• _What you are asked to do_
Your answer should be the records below, written out exactly.

_ _ _ _

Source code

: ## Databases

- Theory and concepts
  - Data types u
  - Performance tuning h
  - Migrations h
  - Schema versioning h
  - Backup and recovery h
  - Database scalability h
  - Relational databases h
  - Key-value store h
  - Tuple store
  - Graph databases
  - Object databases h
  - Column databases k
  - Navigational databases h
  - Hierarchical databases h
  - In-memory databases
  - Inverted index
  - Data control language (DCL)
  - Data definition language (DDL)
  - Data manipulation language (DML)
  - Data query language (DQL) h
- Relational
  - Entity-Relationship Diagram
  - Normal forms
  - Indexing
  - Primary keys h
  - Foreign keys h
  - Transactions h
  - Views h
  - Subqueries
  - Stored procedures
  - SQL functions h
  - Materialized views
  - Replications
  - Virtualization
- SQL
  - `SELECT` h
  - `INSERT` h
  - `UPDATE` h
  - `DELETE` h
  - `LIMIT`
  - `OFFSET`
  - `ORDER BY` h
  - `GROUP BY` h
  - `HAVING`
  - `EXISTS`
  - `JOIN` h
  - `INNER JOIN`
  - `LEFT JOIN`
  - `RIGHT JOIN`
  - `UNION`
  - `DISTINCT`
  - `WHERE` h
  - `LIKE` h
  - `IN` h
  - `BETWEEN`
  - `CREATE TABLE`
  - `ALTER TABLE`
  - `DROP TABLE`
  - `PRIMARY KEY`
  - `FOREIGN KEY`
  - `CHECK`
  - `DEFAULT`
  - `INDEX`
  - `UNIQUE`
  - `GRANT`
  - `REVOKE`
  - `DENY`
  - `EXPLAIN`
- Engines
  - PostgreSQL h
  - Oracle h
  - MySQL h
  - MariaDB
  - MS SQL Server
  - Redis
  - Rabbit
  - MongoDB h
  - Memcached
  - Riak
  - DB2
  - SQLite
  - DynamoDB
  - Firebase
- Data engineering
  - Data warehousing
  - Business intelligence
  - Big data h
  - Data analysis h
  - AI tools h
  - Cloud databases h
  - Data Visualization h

_ _ _ _

• _Response to the exercise_
Source code

: ## Databases

- Theory and concepts
  - Data types u
  - Performance tuning h
  - Migrations h
  - Schema versioning h
  - Backup and recovery h
  - Database scalability h
  - Relational databases h
  - Key-value store h
  - Tuple store
  - Graph databases
  - Object databases h
  - Column databases k
  - Navigational databases h
  - Hierarchical databases h
  - In-memory databases
  - Inverted index
  - Data control language (DCL)
  - Data definition language (DDL)
  - Data manipulation language (DML)
  - Data query language (DQL) h
- Relational
  - Entity-Relationship Diagram
  - Normal forms
  - Indexing
  - Primary keys h
  - Foreign keys h
  - Transactions h
  - Views h
  - Subqueries
  - Stored procedures
  - SQL functions h
  - Materialized views
  - Replications
  - Virtualization
- SQL
  - `SELECT` h
  - `INSERT` h
  - `UPDATE` h
  - `DELETE` h
  - `LIMIT`
  - `OFFSET`
  - `ORDER BY` h
  - `GROUP BY` h
  - `HAVING`
  - `EXISTS`
  - `JOIN` h
  - `INNER JOIN`
  - `LEFT JOIN`
  - `RIGHT JOIN`
  - `UNION`
  - `DISTINCT`
  - `WHERE` h
  - `LIKE` h
  - `IN` h
  - `BETWEEN`
  - `CREATE TABLE`
  - `ALTER TABLE`
  - `DROP TABLE`
  - `PRIMARY KEY`
  - `FOREIGN KEY`
  - `CHECK`
  - `DEFAULT`
  - `INDEX`
  - `UNIQUE`
  - `GRANT`
  - `REVOKE`
  - `DENY`
  - `EXPLAIN`
- Engines
  - PostgreSQL h
  - Oracle h
  - MySQL h
  - MariaDB
  - MS SQL Server
  - Redis
  - Rabbit
  - MongoDB h
  - Memcached
  - Riak
  - DB2
  - SQLite
  - DynamoDB
  - Firebase
- Data engineering
  - Data warehousing
  - Business intelligence
  - Big data h
  - Data analysis h
  - AI tools h
  - Cloud databases h
  - Data Visualization h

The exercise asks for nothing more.